“The forest industry’s investment projects have been a key enabler of economic growth in our country. Local skills and education have also received a boost. This is an excellent example of how one industry can spread prosperity across many sectors of society,” says Jorge Setelich, Uruguay’s Undersecretary for Transportation.
After a deep recession at the turn of the millennium, Uruguay’s GDP has grown at an average annual rate of 5.7 per cent over the past ten years. The forest industry accounts for roughly 1.5 per cent of Uruguay’s GDP and 10 per cent of its exports. Uruguay currently exports general products to 140 countries.
In addition to driving economic growth, the forest industry has also created a significant number of new jobs. The sector directly employs 17,000 people and supports thousands more in the fields of transport, logistics and services.
Learning goes a long way
Thanks to improved employment, regional income disparity has levelled out significantly across Uruguay.
“The metropolitan region of Montevideo was formerly much wealthier than the poorer inland regions. Thanks to the forest industry, young members of the rural community are now able to study and work in their home region,” says Setelich.
“With more disposable income, a growing percentage of parents are able to put their children through school. All told, recent trends have significantly improved the quality of life of the inland population. These days we can arrange school transport even for children living in remote outlying regions.”
Setelich adds that investing in education is one of the government’s key strategic goals.
“Our hope is that our young population will be able to start earning an income as soon as possible after finishing their education. But we also plan to offer good opportunities for follow-up on-the-job training,” he adds.
“By investing in education, we aim to strengthen the skills needed for refining products for export. This is the only way we can create more added value for our commodities as an alternative to conventional raw material exports.”
‘Yes’ to investment
UPM opened its pulp mill in Fray Bentos in 2007. Setelich says the mill’s positive local impact has marked a change in local attitudes — people are now enthusiastic about investment projects such as the Finnish-owned pulp mill.
“The mill is very modern.
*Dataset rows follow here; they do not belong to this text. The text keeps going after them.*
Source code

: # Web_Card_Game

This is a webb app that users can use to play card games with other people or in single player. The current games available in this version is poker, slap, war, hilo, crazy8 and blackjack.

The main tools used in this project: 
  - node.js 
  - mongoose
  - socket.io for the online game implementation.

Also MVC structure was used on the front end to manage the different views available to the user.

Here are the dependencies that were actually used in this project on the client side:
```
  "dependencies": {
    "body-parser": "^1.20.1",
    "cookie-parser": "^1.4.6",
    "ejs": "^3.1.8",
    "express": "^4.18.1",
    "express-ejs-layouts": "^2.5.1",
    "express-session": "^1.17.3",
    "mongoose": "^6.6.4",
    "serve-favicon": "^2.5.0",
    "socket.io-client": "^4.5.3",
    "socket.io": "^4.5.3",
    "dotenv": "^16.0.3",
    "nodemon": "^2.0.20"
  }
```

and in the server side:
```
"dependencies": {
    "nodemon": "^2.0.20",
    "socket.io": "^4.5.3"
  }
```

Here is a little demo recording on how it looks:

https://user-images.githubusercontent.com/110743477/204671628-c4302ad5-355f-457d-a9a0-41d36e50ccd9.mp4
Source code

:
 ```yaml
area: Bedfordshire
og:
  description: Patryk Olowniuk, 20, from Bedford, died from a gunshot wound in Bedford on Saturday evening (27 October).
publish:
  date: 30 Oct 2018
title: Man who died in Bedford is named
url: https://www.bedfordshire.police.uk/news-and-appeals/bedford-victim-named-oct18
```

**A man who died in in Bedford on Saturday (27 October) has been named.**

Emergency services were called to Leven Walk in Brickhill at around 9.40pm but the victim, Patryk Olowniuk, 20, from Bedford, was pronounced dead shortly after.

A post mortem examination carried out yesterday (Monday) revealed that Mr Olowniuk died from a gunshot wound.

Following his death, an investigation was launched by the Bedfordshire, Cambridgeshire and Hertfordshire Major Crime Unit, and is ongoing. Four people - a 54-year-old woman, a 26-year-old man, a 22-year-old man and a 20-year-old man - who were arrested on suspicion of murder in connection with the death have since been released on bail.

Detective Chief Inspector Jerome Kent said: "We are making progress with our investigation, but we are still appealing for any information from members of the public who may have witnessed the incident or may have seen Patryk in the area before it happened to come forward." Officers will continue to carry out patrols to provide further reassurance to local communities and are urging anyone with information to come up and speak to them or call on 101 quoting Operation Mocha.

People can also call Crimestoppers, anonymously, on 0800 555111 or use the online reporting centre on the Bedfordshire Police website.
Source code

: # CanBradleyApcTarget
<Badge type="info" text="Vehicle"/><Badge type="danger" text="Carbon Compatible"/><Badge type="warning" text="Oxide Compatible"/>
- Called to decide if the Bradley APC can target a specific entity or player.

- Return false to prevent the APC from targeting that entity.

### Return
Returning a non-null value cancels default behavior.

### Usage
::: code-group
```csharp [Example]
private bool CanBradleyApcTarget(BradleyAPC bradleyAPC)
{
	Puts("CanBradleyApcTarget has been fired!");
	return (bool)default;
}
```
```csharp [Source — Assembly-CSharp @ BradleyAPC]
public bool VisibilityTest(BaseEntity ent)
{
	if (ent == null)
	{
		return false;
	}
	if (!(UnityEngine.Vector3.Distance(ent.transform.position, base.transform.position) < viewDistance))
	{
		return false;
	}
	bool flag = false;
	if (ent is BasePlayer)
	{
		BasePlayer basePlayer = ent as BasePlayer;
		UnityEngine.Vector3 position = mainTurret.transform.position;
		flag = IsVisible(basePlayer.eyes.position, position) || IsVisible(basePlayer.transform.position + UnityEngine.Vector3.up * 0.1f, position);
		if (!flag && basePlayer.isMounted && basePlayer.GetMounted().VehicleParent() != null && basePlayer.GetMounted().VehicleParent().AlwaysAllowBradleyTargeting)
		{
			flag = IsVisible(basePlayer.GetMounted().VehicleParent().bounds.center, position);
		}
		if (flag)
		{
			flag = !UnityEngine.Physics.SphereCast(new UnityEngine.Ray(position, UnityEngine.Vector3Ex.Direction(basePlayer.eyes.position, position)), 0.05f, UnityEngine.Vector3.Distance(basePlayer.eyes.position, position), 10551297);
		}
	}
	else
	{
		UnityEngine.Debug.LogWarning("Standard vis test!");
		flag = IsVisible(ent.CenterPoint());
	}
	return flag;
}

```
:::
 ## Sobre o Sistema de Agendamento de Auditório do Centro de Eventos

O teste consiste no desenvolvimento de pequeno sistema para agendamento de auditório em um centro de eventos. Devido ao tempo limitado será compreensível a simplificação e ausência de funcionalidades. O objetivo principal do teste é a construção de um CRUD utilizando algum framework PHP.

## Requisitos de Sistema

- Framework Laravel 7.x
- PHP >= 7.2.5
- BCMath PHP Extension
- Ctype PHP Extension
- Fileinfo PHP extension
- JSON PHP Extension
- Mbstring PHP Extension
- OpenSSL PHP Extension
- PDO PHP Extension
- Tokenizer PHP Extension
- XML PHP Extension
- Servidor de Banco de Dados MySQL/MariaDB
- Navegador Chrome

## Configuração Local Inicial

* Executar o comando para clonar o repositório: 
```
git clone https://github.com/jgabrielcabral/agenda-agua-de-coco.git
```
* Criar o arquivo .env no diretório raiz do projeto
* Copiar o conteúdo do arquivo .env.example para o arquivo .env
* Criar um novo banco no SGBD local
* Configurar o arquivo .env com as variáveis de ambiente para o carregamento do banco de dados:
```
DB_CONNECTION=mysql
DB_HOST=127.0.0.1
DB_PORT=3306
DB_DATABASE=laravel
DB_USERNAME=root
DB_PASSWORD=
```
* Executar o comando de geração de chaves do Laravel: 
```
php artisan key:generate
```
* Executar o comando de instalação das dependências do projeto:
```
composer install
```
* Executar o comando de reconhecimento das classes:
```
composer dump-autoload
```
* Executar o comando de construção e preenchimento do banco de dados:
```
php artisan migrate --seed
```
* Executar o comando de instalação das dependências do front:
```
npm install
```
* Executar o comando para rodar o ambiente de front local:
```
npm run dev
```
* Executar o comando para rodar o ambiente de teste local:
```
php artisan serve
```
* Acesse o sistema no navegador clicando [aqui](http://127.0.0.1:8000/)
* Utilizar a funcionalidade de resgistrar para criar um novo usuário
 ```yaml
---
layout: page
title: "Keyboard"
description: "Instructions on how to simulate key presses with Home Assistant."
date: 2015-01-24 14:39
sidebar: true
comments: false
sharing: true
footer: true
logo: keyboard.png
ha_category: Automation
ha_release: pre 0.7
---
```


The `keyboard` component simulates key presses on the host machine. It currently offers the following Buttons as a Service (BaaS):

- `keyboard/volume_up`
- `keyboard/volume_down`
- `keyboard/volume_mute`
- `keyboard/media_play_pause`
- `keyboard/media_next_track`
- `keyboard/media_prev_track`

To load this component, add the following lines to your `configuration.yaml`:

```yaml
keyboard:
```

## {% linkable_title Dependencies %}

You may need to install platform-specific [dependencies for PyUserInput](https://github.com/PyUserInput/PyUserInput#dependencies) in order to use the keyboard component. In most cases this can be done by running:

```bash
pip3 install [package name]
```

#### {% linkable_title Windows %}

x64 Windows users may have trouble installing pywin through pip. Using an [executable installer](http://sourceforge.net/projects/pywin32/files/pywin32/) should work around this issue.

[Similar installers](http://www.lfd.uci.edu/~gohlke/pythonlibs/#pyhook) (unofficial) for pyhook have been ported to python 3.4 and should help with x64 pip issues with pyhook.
It has brought new technology, investment and jobs to the region. These days, people welcome this kind of initiative.”
For an investment project to succeed, however, Setelich notes that the reputation of the investing corporation and the credibility of the project have more weight in local opinion than the cash flow it might bring.
“Thanks to digital communication, people have better access to background facts. There is also greater awareness of issues such as environmental sustainability, social security and occupational safety.”
Infrastructure on the rise
In his capacity as Undersecretary for Transportation, Setelich knows better than anyone that one key challenge is infrastructure: The forest industry needs a smoother transport network. The volume of traffic is already significant: About 28 per cent of all road transport (Tons/km) is forestry-related.
“We aim to support the forest industry by upgrading our infrastructure. We have a joint public-private investment plan to upgrade 1,600 km of our road network on next 5 years. Investments such as this are profitable as they bring rapid payoffs.”
There are also plans to improve the rail network and the load-carrying capacity of key bridges across Uruguay.
“We are working together with UPM to improve the safety of our road transport network. One of the chief reasons for my visit to Finland is to gather information on new practices and technologies that we can apply in the Uruguayan transport sector.”
Future forestry player
Setelich praises Finland’s expertise and promising prospects in the forestry sector. He also believes that Uruguay has excellent potential to become a major player in the industry.
“Finland is actively on the lookout for innovative ways of utilising and processing wood-based biomass. We also hope to continue increasing our local pulp production expertise across the entire supply chain. In addition, we plan to expand our presence in the sustainable bio-based economy, in fields such as biotechnology and bioenergy.
“My trip to Finland in June provided a great opportunity to exchange valuable information and map potential for future collaboration. I am confident that we have a bright future ahead of us as a forest industry challenger,” concludes Setelich.